About a decade ago, I worked with a travel company based in Bangalore. Among other responsibilities, I was required to organise and lead group tours. Out of the several I led, over a period of one year, one was to Egypt. It turned out to be one of the most entertaining as well as embarrassing experiences of my life.
It was a group of cement dealers. Most of them hadn’t had much, by way of formal education but they were all entrepreneurs and very successful ones at that. Some of them were travelling with their spouses. We started out very early in the morning from Bangalore. The flight was via Mumbai. We arrived in Cairo around noon. By the time, we checked into our hotel, I was famished and headed to lunch immediately. The group was already there but almost nobody was eating. The menu consisted of an exotic mix of salads and local Egyptian food with little Indian food thrown in. The group wanted Indian food (we hadn’t been informed of this earlier). I, then changed the restaurant booking for every subsequent meal in Cairo. So, for dinner, we went to a restaurant called Kandahar that served Indian food. Two of the cooks there, were from Dehradun and hence, could cater to us. Once there, the group decided to eat each meal at this restaurant. So, I had to cancel all other bookings again. Anyways, much to my relief, everyone enjoyed the meal. After main course got over and before dessert arrived, curiously, some people got up and started walking around in the restaurant (with hands crossed at their backs like they were out on astroll in a park), looking at what other patrons had ordered and a few of them going as far as actually bending down at some tables to figure out dishes they didn’t recognise. The patrons at those tables looked very confused, not knowing how to respond to such a behaviour. I couldn’t believe what I was seeing and sunk lower into my seat. Making me invisible, however, is an impossible task. I was also afraid, that they might ask those patrons, for a taste of the dishes. Inspite of my request and warning to them later on, this was repeated at every meal and finally after our fourth meal, the manager sought me out and looking very confused, asked, “why do they not remain in their seats?” He thought, there might be a plausible explanation, maybe something to do with our culture……..I couldn’t make up any.
After Cairo, we embarked on a cruise from Aswan, over the Nile, to Luxor. We faced food problem again. I had to go into kitchen and guide the team there on how to cook dal and chawal. When I explained the recipe, the chef there, very proudly took out his masala box which contained turmeric and red chilli powder among other masalas. I heaved a sight of relief. We put toor dal in a large vessel for boiling. After it cooked a little with salt and turmeric, I asked him to put chilli powder.

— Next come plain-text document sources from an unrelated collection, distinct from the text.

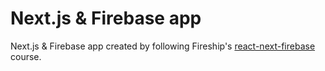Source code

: # Next.js & Firebase app

Next.js & Firebase app created by following Fireship's [react-next-firebase](https://fireship.io/courses/react-next-firebase) course.
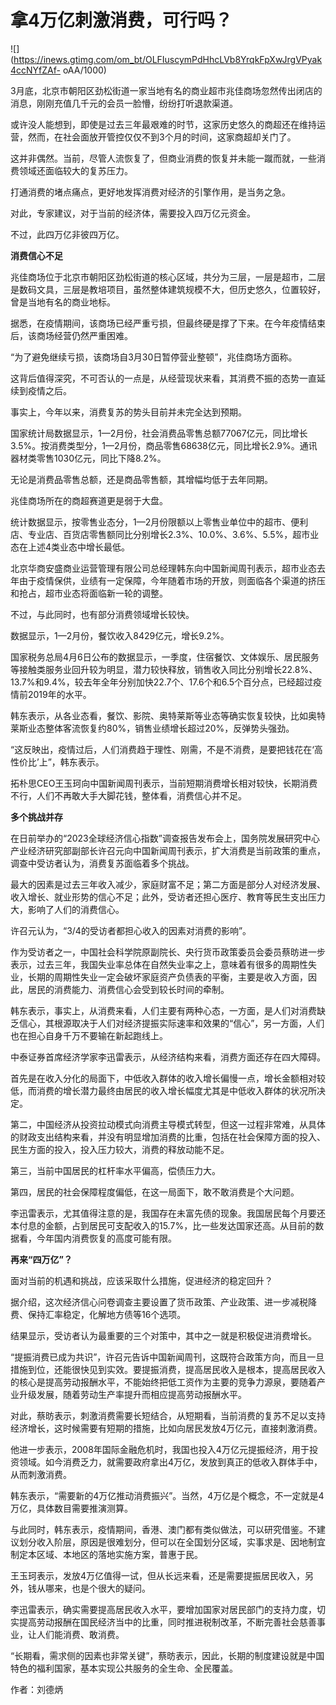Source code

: # 拿4万亿刺激消费，可行吗？

![](https://inews.gtimg.com/om_bt/OLFIuscymPdHhcLVb8YrqkFpXwJrgVPyak4ccNYfZAf-
oAA/1000)

3月底，北京市朝阳区劲松街道一家当地有名的商业超市兆佳商场忽然传出闭店的消息，刚刚充值几千元的会员一脸懵，纷纷打听退款渠道。

或许没人能想到，即使是过去三年最艰难的时节，这家历史悠久的商超还在维持运营，然而，在社会面放开管控仅仅不到3个月的时间，这家商超却关门了。

这并非偶然。当前，尽管人流恢复了，但商业消费的恢复并未能一蹴而就，一些消费领域还面临较大的复苏压力。

打通消费的堵点痛点，更好地发挥消费对经济的引擎作用，是当务之急。

对此，专家建议，对于当前的经济体，需要投入四万亿元资金。

不过，此四万亿非彼四万亿。

**消费信心不足**

兆佳商场位于北京市朝阳区劲松街道的核心区域，共分为三层，一层是超市，二层是数码文具，三层是教培项目，虽然整体建筑规模不大，但历史悠久，位置较好，曾是当地有名的商业地标。

据悉，在疫情期间，该商场已经严重亏损，但最终硬是撑了下来。在今年疫情结束后，该商场经营仍然严重困难。

“为了避免继续亏损，该商场自3月30日暂停营业整顿”，兆佳商场方面称。

这背后值得深究，不可否认的一点是，从经营现状来看，其消费不振的态势一直延续到疫情之后。

事实上，今年以来，消费复苏的势头目前并未完全达到预期。

国家统计局数据显示，1—2月份，社会消费品零售总额77067亿元，同比增长3.5%。按消费类型分，1—2月份，商品零售68638亿元，同比增长2.9%。通讯器材类零售1030亿元，同比下降8.2%。

无论是消费品零售总额，还是商品零售额，其增幅均低于去年同期。

兆佳商场所在的商超赛道更是弱于大盘。

统计数据显示，按零售业态分，1—2月份限额以上零售业单位中的超市、便利店、专业店、百货店零售额同比分别增长2.3%、10.0%、3.6%、5.5%，超市业态在上述4类业态中增长最低。

北京华商安盛商业运营管理有限公司总经理韩东向中国新闻周刊表示，超市业态去年由于疫情保供，业绩有一定保障，今年随着市场的开放，则面临各个渠道的挤压和抢占，超市业态将面临新一轮的调整。

不过，与此同时，也有部分消费领域增长较快。

数据显示，1—2月份，餐饮收入8429亿元，增长9.2%。

国家税务总局4月6日公布的数据显示，一季度，住宿餐饮、文体娱乐、居民服务等接触类服务业回升较为明显，潜力较快释放，销售收入同比分别增长22.8%、13.7%和9.4%，较去年全年分别加快22.7个、17.6个和6.5个百分点，已经超过疫情前2019年的水平。

韩东表示，从各业态看，餐饮、影院、奥特莱斯等业态等确实恢复较快，比如奥特莱斯业态整体客流恢复约80%，销售业绩增长超过20%，反弹势头强劲。

“这反映出，疫情过后，人们消费趋于理性、刚需，不是不消费，是要把钱花在‘高性价比’上”，韩东表示。

拓朴思CEO王玉珂向中国新闻周刊表示，当前短期消费增长相对较快，长期消费不行，人们不再敢大手大脚花钱，整体看，消费信心并不足。

**多个挑战并存**

在日前举办的“2023全球经济信心指数”调查报告发布会上，国务院发展研究中心产业经济研究部副部长许召元向中国新闻周刊表示，扩大消费是当前政策的重点，调查中受访者认为，消费复苏面临着多个挑战。

最大的因素是过去三年收入减少，家庭财富不足；第二方面是部分人对经济发展、收入增长、就业形势的信心不足；此外，受访者还担心医疗、教育等民生支出压力大，影响了人们的消费信心。

许召元认为，“3/4的受访者都担心收入的因素对消费的影响”。

作为受访者之一，中国社会科学院原副院长、央行货币政策委员会委员蔡昉进一步表示，过去三年，我国失业率总体在自然失业率之上，意味着有很多的周期性失业，长期的周期性失业一定会破坏家庭资产负债表的平衡，主要是收入方面，因此，居民的消费能力、消费信心会受到较长时间的牵制。

韩东表示，事实上，从消费来看，人们主要有两种心态，一方面，是人们对消费缺乏信心，其根源取决于人们对经济提振实际速率和效果的“信心”，另一方面，人们也在担心自身千万不要输在新起跑线上。

中泰证券首席经济学家李迅雷表示，从经济结构来看，消费方面还存在四大障碍。

首先是在收入分化的局面下，中低收入群体的收入增长偏慢一点，增长金额相对较低，而消费的增长潜力最终由居民的收入增长幅度尤其是中低收入群体的状况所决定。

第二，中国经济从投资拉动模式向消费主导模式转型，但这一过程非常难，从具体的财政支出结构来看，并没有明显增加消费的比重，包括在社会保障方面的投入、民生方面的投入，投入压力较大，消费的释放动能不足。

第三，当前中国居民的杠杆率水平偏高，偿债压力大。

第四，居民的社会保障程度偏低，在这一局面下，敢不敢消费是个大问题。

李迅雷表示，尤其值得注意的是，我国存在未富先债的现象。我国居民每个月要还本付息的金额，占到居民可支配收入的15.7%，比一些发达国家还高。从目前的数据看，今年国内消费恢复的高度可能有限。

**再来“四万亿”？**

面对当前的机遇和挑战，应该采取什么措施，促进经济的稳定回升？

据介绍，这次经济信心问卷调查主要设置了货币政策、产业政策、进一步减税降费、保持汇率稳定，化解地方债等16个选项。

结果显示，受访者认为最重要的三个对策中，其中之一就是积极促进消费增长。

“提振消费已成为共识”，许召元告诉中国新闻周刊，这既符合政策方向，而且一旦措施到位，还能很快见到实效。要提振消费，提高居民收入是根本，提高居民收入的核心是提高劳动报酬水平，不能始终把低工资作为主要的竞争力源泉，要随着产业升级发展，随着劳动生产率提升而相应提高劳动报酬水平。

对此，蔡昉表示，刺激消费需要长短结合，从短期看，当前消费的复苏不足以支持经济增长，这时候需要有短期的措施，比如向居民发放4万亿元，直接刺激消费。

他进一步表示，2008年国际金融危机时，我国也投入4万亿元提振经济，用于投资领域。如今消费乏力，就需要政府拿出4万亿，发放到真正的低收入群体手中，从而刺激消费。

韩东表示，“需要新的4万亿推动消费振兴”。当然，4万亿是个概念，不一定就是4万亿，具体数目需要推演测算。

与此同时，韩东表示，疫情期间，香港、澳门都有类似做法，可以研究借鉴。不建议划分收入阶层，原因是很难划分，但可以在全国划分区域，实事求是、因地制宜制定本区域、本地区的落地实施方案，普惠于民。

王玉珂表示，发放4万亿值得一试，但从长远来看，还是需要提振居民收入，另外，钱从哪来，也是个很大的疑问。

李迅雷表示，确实需要提高居民收入水平，要增加国家对居民部门的支持力度，切实提高劳动报酬在国民经济当中的比重，同时推进税制改革，不断完善社会慈善事业，让人们能消费、敢消费。

“长期看，需求侧的因素也非常关键”，蔡昉表示，因此，长期的制度建设就是中国特色的福利国家，基本实现公共服务的全生命、全民覆盖。

作者：刘德炳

He put in 1 tsp of chilli in dal for some thirty people. I asked him to put more. He took out another tsp of powder. I asked him to put more. At 8th or was it 9th spoon, by which time his eyeballs seemed to have popped out in amazement, I decided to go easy and let the group have bland food. Steamed rice, thankfully was easy- peasy. I went back to dining room and divided the whole group in four teams for the remainder of the four meals so that they could go and cook a meal of their choice. A couple of them had brought pickle and sambhar masala. I, thankfully, didn’t have to step inside the kitchen again. On all days, I also ended up eating bland Indian food. Didn’t get even a whiff of Egyptian cuisine.
There were three different groups on our ship, we Indians, a group of Swiss nationals and a group of Japanese. The crew on the ship had planned some fun and games for us, as there was nothing much to do in the evenings. On our second evening of the cruise, they gave each group a theme and asked us to enact a play. First to act were the Japanese, followed by the Swiss and we were last. We needed a walking stick and a hat for our play. Two of the Swiss nationals carried both. After their play got over, one of ‘MY men’, went over and snatched the stick from one man’s hand and plucked hat from another man’s head. There seemed to be no concept of permission. Those Swiss nationals looked seriously alarmed and actually, looked a little abused too. I thought to myself, aaj toh ladai definite hai (today, a fight is certain). With a few fists in air, Swiss said a few things loudly in German, which thankfully, no one understood and MY team threw a few words loudly back at them which thankfully, no one, including me, understood. Both sides jibberred a little, jabberred a little, paused a little, then mumbled some, and that was that. My team’s act began. Once again, I heaved a sigh of relief and stepped out on to the deck. I spent remainder of the evening on the deck, gazing soulfully into the Nile.